Segment Start: Dataset records
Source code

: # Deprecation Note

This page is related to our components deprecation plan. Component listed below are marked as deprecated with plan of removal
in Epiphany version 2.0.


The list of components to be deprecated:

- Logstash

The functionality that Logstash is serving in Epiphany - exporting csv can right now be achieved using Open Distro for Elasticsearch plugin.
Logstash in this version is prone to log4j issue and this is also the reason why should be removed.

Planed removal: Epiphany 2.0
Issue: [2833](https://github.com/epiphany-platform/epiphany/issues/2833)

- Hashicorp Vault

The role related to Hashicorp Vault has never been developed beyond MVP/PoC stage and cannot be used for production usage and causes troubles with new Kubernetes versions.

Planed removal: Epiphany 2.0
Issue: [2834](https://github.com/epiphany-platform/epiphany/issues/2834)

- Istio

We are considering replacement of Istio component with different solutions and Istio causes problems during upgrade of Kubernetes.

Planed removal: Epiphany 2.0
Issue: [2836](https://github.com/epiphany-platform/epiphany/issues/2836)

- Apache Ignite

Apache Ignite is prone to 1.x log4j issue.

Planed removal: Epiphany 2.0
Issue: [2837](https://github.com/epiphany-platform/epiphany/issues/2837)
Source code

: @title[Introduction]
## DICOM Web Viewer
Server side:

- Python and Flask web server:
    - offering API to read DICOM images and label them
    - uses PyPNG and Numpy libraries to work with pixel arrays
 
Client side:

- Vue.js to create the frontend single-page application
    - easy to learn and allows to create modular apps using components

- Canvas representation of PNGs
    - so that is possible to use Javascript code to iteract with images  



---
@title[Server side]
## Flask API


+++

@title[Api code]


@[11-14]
Segment End: Dataset records
▶ [Exercise instructions] Write out every record verbatim.

▶ [Reply]
Source code

: # Deprecation Note

This page is related to our components deprecation plan. Component listed below are marked as deprecated with plan of removal
in Epiphany version 2.0.


The list of components to be deprecated:

- Logstash

The functionality that Logstash is serving in Epiphany - exporting csv can right now be achieved using Open Distro for Elasticsearch plugin.
Logstash in this version is prone to log4j issue and this is also the reason why should be removed.

Planed removal: Epiphany 2.0
Issue: [2833](https://github.com/epiphany-platform/epiphany/issues/2833)

- Hashicorp Vault

The role related to Hashicorp Vault has never been developed beyond MVP/PoC stage and cannot be used for production usage and causes troubles with new Kubernetes versions.

Planed removal: Epiphany 2.0
Issue: [2834](https://github.com/epiphany-platform/epiphany/issues/2834)

- Istio

We are considering replacement of Istio component with different solutions and Istio causes problems during upgrade of Kubernetes.

Planed removal: Epiphany 2.0
Issue: [2836](https://github.com/epiphany-platform/epiphany/issues/2836)

- Apache Ignite

Apache Ignite is prone to 1.x log4j issue.

Planed removal: Epiphany 2.0
Issue: [2837](https://github.com/epiphany-platform/epiphany/issues/2837)
Source code

: @title[Introduction]
## DICOM Web Viewer
Server side:

- Python and Flask web server:
    - offering API to read DICOM images and label them
    - uses PyPNG and Numpy libraries to work with pixel arrays
 
Client side:

- Vue.js to create the frontend single-page application
    - easy to learn and allows to create modular apps using components

- Canvas representation of PNGs
    - so that is possible to use Javascript code to iteract with images  



---
@title[Server side]
## Flask API


+++

@title[Api code]


@[11-14]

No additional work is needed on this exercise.